Among the circumstances that require the threads to be stopped in order to perform operations, the following are perhaps of most importance.    1. Garbage collection. Most run-time environments, including the Java Virtual Machine and the JRockit Virtual Machine support some form of garbage collection. This is a process in which objects that are no longer in use by the run-time environment are deleted or cleared, to free up resources for use by other objects. A typical garbage collection process requires each thread to report which objects associated with that thread are still in use or “alive”. The usual approach to this is to create a “live map” or a garbage collection map for each thread which identifies the live objects. However, in order to create the live map or garbage collection map the thread must be stopped in a safe state, and preferably on an instruction that contains a live object.    2. Context switching. Depending on the run-time environment or the virtual machine being used, context switching may be performed within the threads. Preemptive switching from one thread to another is not always allowed, and depending on the run-time environment may not be recommended. In any case context switching is only allowed on a safe state instruction. This requires the threads to be stopped in a safe state prior to context switching. Some vendors have tried to work around this problem by incorporating a state flag within each thread. For example, operating systems such as Solaris and Linux use a state flag to indicate whether the thread is in a non-switchable state. If the state flag indicates the thread is in a non-switchable state the system resumes thread execution and retries again at a later point in time.    3. Thread locking on a single CPU machine. This factor is an extension of the context switching feature described above. When using a single processor machine (i.e., using a single thread to run all of the code), care must be taken to ensure that preemptive thread switching is not performed within lock regions.

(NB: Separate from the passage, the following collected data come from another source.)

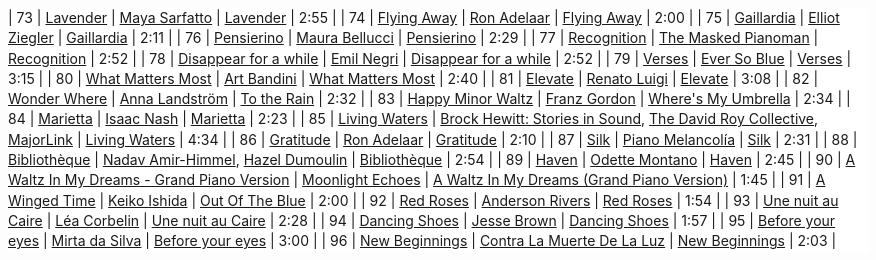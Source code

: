 | 73 | [Lavender](https://open.spotify.com/track/4J4jCzN5VcNDsKzzwnIgHA) | [Maya Sarfatto](https://open.spotify.com/artist/2BULWWkjYsQLp6CasdyPC9) | [Lavender](https://open.spotify.com/album/18U3bZljfZfvPI8w9kvQ2Z) | 2:55 |
| 74 | [Flying Away](https://open.spotify.com/track/2YKGwIabG5arssNqMqnLcY) | [Ron Adelaar](https://open.spotify.com/artist/09L72oOms1QBoALUSLqx8u) | [Flying Away](https://open.spotify.com/album/3iDoTDtFiL75JrCWqN8QaS) | 2:00 |
| 75 | [Gaillardia](https://open.spotify.com/track/69d0gZwwmPtEKC69IANjWW) | [Elliot Ziegler](https://open.spotify.com/artist/0Wh30jSV0ZQf0IzHkEddBY) | [Gaillardia](https://open.spotify.com/album/1IkqsEsJ6KoFgzb2shp98P) | 2:11 |
| 76 | [Pensierino](https://open.spotify.com/track/2r4aYjCB1TuQXVgRIPb3Oe) | [Maura Bellucci](https://open.spotify.com/artist/7EJf6TnQIBHlzkCmMx6oFW) | [Pensierino](https://open.spotify.com/album/4EpQQNXnD33xDH6Oaw6T8q) | 2:29 |
| 77 | [Recognition](https://open.spotify.com/track/27PUypwEvP5YExUEFUGg8n) | [The Masked Pianoman](https://open.spotify.com/artist/64UONbUX7NpjNZt3amXLV1) | [Recognition](https://open.spotify.com/album/4vKS3tCofv0jYyNUPsyKxE) | 2:52 |
| 78 | [Disappear for a while](https://open.spotify.com/track/1l3yPgvEagEz4OYS2hxMdc) | [Emil Negri](https://open.spotify.com/artist/6PRz3C0udLohuqVbczkyL6) | [Disappear for a while](https://open.spotify.com/album/33IUKxm4PwH3avUizMk9L1) | 2:52 |
| 79 | [Verses](https://open.spotify.com/track/6t1T3fMWfv5svT4ZTsBnBY) | [Ever So Blue](https://open.spotify.com/artist/6LwcYWG1molG0KW2xwnPd2) | [Verses](https://open.spotify.com/album/0oEfniLgEookbXSSQSpIqE) | 3:15 |
| 80 | [What Matters Most](https://open.spotify.com/track/597PVVj8epaZ5L8vmHvNlW) | [Art Bandini](https://open.spotify.com/artist/5qCbYD7FoGfRfi4UpgiVko) | [What Matters Most](https://open.spotify.com/album/5iExwcFIoM0ZNzalpnrOKW) | 2:40 |
| 81 | [Elevate](https://open.spotify.com/track/4hHEz6u8xPXcTU4qmVNkpq) | [Renato Luigi](https://open.spotify.com/artist/6BXKYC9Iz51qNqjpAnu72f) | [Elevate](https://open.spotify.com/album/6Nl9NX8dwkAbKS3BB5dRlO) | 3:08 |
| 82 | [Wonder Where](https://open.spotify.com/track/4q5s8c5HK3PtWFmveMW6ZR) | [Anna Landström](https://open.spotify.com/artist/6CLuGSdrVoVKbBkuwjNXOw) | [To the Rain](https://open.spotify.com/album/30HSC1ogeWpwBZXroMTTDW) | 2:32 |
| 83 | [Happy Minor Waltz](https://open.spotify.com/track/5HbeO1EP1dEqYmzFfL1LTN) | [Franz Gordon](https://open.spotify.com/artist/6c9mrV72IOeJ5imCUK281g) | [Where's My Umbrella](https://open.spotify.com/album/6duVXU7aMHPtQegA7WWdOG) | 2:34 |
| 84 | [Marietta](https://open.spotify.com/track/7I3YkJ333ghsMaQXSiQNi2) | [Isaac Nash](https://open.spotify.com/artist/32MlHIPCHJoM3V9IlknCxD) | [Marietta](https://open.spotify.com/album/1GFJ90yWL7Y9rBYrIpI7LG) | 2:23 |
| 85 | [Living Waters](https://open.spotify.com/track/2N2vy9RqjUSsVi2LvN0o3z) | [Brock Hewitt: Stories in Sound](https://open.spotify.com/artist/1PWCCcjCmwzjYb48VWpGcm), [The David Roy Collective](https://open.spotify.com/artist/3rQj5XISunNkD97E1PGSrt), [MajorLink](https://open.spotify.com/artist/56M0OscfqROb5IPl7jGnyS) | [Living Waters](https://open.spotify.com/album/6crBf4EOPcOD9XJeMybmzs) | 4:34 |
| 86 | [Gratitude](https://open.spotify.com/track/2uQGNHOfQevjshlRtxNFV4) | [Ron Adelaar](https://open.spotify.com/artist/09L72oOms1QBoALUSLqx8u) | [Gratitude](https://open.spotify.com/album/0WTQKAG0QyBTXJ1UIgLPJu) | 2:10 |
| 87 | [Silk](https://open.spotify.com/track/3VHGpDGB6roBImYAY5fjcS) | [Piano Melancolía](https://open.spotify.com/artist/6CPafn3p493y60X7Vjs410) | [Silk](https://open.spotify.com/album/6Kwh1xs18Q64bFSWAujpO0) | 2:31 |
| 88 | [Bibliothèque](https://open.spotify.com/track/02q15OnIA9bH90KYqbyBvI) | [Nadav Amir\-Himmel](https://open.spotify.com/artist/1gLEDK37zrK7KasVpnQZsZ), [Hazel Dumoulin](https://open.spotify.com/artist/4ddvhBOBwHziZBPGwJPTjd) | [Bibliothèque](https://open.spotify.com/album/2AgUYEnDRtr6a7B8eMj530) | 2:54 |
| 89 | [Haven](https://open.spotify.com/track/5K5WAmv3SxQR8Is4zJklrz) | [Odette Montano](https://open.spotify.com/artist/3J2sqtWaUCFmoVhS2ibEXC) | [Haven](https://open.spotify.com/album/2GtLmksn6hajz3ZX14bjO7) | 2:45 |
| 90 | [A Waltz In My Dreams \- Grand Piano Version](https://open.spotify.com/track/4CtaM7lyer2wyfmz5JAPzT) | [Moonlight Echoes](https://open.spotify.com/artist/5eXoCTlZLghzUNQB3xTAuC) | [A Waltz In My Dreams \(Grand Piano Version\)](https://open.spotify.com/album/4YXKCpiBGtrnCJY7DBs1ja) | 1:45 |
| 91 | [A Winged Time](https://open.spotify.com/track/26RTd4wqzRGUAAC2XoOAa4) | [Keiko Ishida](https://open.spotify.com/artist/5kiKC3sVss9s7fjEa1HDLW) | [Out Of The Blue](https://open.spotify.com/album/7wl0ULSaII6WDHhVUMvmAc) | 2:00 |
| 92 | [Red Roses](https://open.spotify.com/track/5CF6kdYN9s5x3Zps5hHPDZ) | [Anderson Rivers](https://open.spotify.com/artist/7986zAExINQv5pQz94fBc3) | [Red Roses](https://open.spotify.com/album/4ahdVWqHe9HBFjoBfq5w9O) | 1:54 |
| 93 | [Une nuit au Caire](https://open.spotify.com/track/0DtUZnKTG13V5TPTVKRCha) | [Léa Corbelin](https://open.spotify.com/artist/3KgeRFcUTiziAZMG1uedIE) | [Une nuit au Caire](https://open.spotify.com/album/0v4peduIpKPfgILKaD24M2) | 2:28 |
| 94 | [Dancing Shoes](https://open.spotify.com/track/5d8OIweiBjERBQGiboXjZi) | [Jesse Brown](https://open.spotify.com/artist/5ou3jxRm9LFgxvuZij5LBT) | [Dancing Shoes](https://open.spotify.com/album/1qnLekQ72S0OYOY7c0kU5f) | 1:57 |
| 95 | [Before your eyes](https://open.spotify.com/track/4xugZez7zpHFNTgkf0DLV1) | [Mirta da Silva](https://open.spotify.com/artist/0lQPyV27qv4l2vBbFJsImj) | [Before your eyes](https://open.spotify.com/album/0o9d8yy6sU4pkrwu06Y84t) | 3:00 |
| 96 | [New Beginnings](https://open.spotify.com/track/5pU70T6pcn99Ut7GlFEasL) | [Contra La Muerte De La Luz](https://open.spotify.com/artist/7C19Hdd6VZQcs5tqzJl7QE) | [New Beginnings](https://open.spotify.com/album/22015qez8lWuoN1MELa67X) | 2:03 |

The traditional approach to the problem of stopping the threads in a safe states is to select one of three strategies. First, the system can attempt to make all states safe prior to stopping them. This is not always possible depending on the specific situation. This approach is also very costly memory-wise to implement.
An alternative approach is to poll the threads, i.e., to stop, then restart the thread, and stop it again a little later in time, until it is eventually stopped in a safe state. The problem with this approach is that it is cumbersome and involves numerous thread context switching. Furthermore, the polling approach is not even guaranteed to terminate since it starts and stops threads randomly and will only complete if it stops in a safe state, which potentially may never happen (although will typically just take a long time to happen).
The third approach is to determine if a thread is stopped in an unsafe state, and if it is determined as such then the system inserts a stop-point at a safe-state point, restarts the thread, and lets it run until it reaches the stop-point. This code patching approach is also very cumbersome and time-consuming to use, and requires numerous thread context switches.